(Beginning of Exercise data)

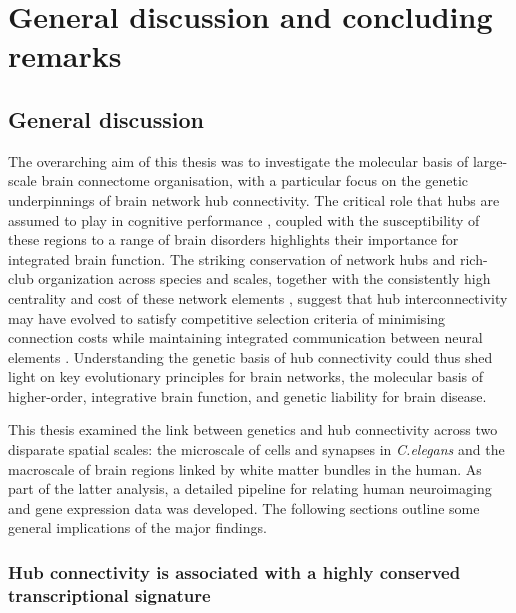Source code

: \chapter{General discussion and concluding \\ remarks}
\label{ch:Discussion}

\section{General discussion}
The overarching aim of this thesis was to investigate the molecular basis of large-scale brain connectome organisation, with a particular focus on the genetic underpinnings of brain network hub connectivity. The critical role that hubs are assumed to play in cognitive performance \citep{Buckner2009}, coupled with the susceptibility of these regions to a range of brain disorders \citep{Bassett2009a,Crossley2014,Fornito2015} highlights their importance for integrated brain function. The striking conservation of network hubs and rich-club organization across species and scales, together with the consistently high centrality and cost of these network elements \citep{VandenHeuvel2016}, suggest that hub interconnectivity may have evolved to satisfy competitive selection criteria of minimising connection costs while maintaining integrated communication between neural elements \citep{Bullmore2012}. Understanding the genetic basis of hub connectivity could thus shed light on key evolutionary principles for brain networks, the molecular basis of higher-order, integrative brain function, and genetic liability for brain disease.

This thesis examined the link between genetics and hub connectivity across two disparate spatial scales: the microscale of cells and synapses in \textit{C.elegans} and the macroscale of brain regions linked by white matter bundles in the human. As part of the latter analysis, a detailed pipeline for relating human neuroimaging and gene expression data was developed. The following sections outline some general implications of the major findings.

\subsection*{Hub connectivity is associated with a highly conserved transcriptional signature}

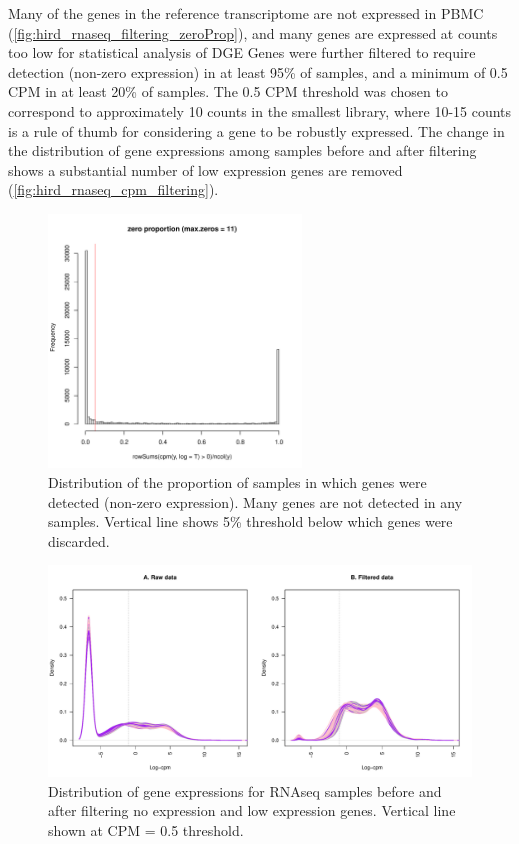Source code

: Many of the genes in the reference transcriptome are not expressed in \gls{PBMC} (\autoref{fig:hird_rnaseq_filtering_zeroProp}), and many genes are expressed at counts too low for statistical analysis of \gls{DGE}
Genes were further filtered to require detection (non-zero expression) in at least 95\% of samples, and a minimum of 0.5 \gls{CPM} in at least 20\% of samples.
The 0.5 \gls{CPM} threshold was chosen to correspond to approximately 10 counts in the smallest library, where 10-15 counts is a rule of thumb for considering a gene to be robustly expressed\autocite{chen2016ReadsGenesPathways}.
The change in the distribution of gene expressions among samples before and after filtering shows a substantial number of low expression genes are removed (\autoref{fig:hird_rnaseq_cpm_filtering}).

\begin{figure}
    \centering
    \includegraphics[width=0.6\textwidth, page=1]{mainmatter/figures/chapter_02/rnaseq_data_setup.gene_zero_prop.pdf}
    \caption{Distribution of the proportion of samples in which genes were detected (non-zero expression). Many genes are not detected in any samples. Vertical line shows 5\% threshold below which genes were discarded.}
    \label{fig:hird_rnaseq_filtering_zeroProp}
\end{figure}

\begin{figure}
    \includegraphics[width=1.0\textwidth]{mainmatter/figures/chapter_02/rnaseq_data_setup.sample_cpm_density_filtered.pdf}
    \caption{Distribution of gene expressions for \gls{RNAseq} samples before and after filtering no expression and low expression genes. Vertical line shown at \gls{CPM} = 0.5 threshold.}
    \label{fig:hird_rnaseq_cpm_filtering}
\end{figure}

(End of Exercise data)

== What the exercise asks ==
Would you set down every line of the data above exactly, skipping the pictures?

== Exercise solution ==
Source code

: \chapter{General discussion and concluding \\ remarks}
\label{ch:Discussion}

\section{General discussion}
The overarching aim of this thesis was to investigate the molecular basis of large-scale brain connectome organisation, with a particular focus on the genetic underpinnings of brain network hub connectivity. The critical role that hubs are assumed to play in cognitive performance \citep{Buckner2009}, coupled with the susceptibility of these regions to a range of brain disorders \citep{Bassett2009a,Crossley2014,Fornito2015} highlights their importance for integrated brain function. The striking conservation of network hubs and rich-club organization across species and scales, together with the consistently high centrality and cost of these network elements \citep{VandenHeuvel2016}, suggest that hub interconnectivity may have evolved to satisfy competitive selection criteria of minimising connection costs while maintaining integrated communication between neural elements \citep{Bullmore2012}. Understanding the genetic basis of hub connectivity could thus shed light on key evolutionary principles for brain networks, the molecular basis of higher-order, integrative brain function, and genetic liability for brain disease.

This thesis examined the link between genetics and hub connectivity across two disparate spatial scales: the microscale of cells and synapses in \textit{C.elegans} and the macroscale of brain regions linked by white matter bundles in the human. As part of the latter analysis, a detailed pipeline for relating human neuroimaging and gene expression data was developed. The following sections outline some general implications of the major findings.

\subsection*{Hub connectivity is associated with a highly conserved transcriptional signature}

Source code

: Many of the genes in the reference transcriptome are not expressed in \gls{PBMC} (\autoref{fig:hird_rnaseq_filtering_zeroProp}), and many genes are expressed at counts too low for statistical analysis of \gls{DGE}
Genes were further filtered to require detection (non-zero expression) in at least 95\% of samples, and a minimum of 0.5 \gls{CPM} in at least 20\% of samples.
The 0.5 \gls{CPM} threshold was chosen to correspond to approximately 10 counts in the smallest library, where 10-15 counts is a rule of thumb for considering a gene to be robustly expressed\autocite{chen2016ReadsGenesPathways}.
The change in the distribution of gene expressions among samples before and after filtering shows a substantial number of low expression genes are removed (\autoref{fig:hird_rnaseq_cpm_filtering}).

\begin{figure}
    \centering
    \includegraphics[width=0.6\textwidth, page=1]{mainmatter/figures/chapter_02/rnaseq_data_setup.gene_zero_prop.pdf}
    \caption{Distribution of the proportion of samples in which genes were detected (non-zero expression). Many genes are not detected in any samples. Vertical line shows 5\% threshold below which genes were discarded.}
    \label{fig:hird_rnaseq_filtering_zeroProp}
\end{figure}

\begin{figure}
    \includegraphics[width=1.0\textwidth]{mainmatter/figures/chapter_02/rnaseq_data_setup.sample_cpm_density_filtered.pdf}
    \caption{Distribution of gene expressions for \gls{RNAseq} samples before and after filtering no expression and low expression genes. Vertical line shown at \gls{CPM} = 0.5 threshold.}
    \label{fig:hird_rnaseq_cpm_filtering}
\end{figure}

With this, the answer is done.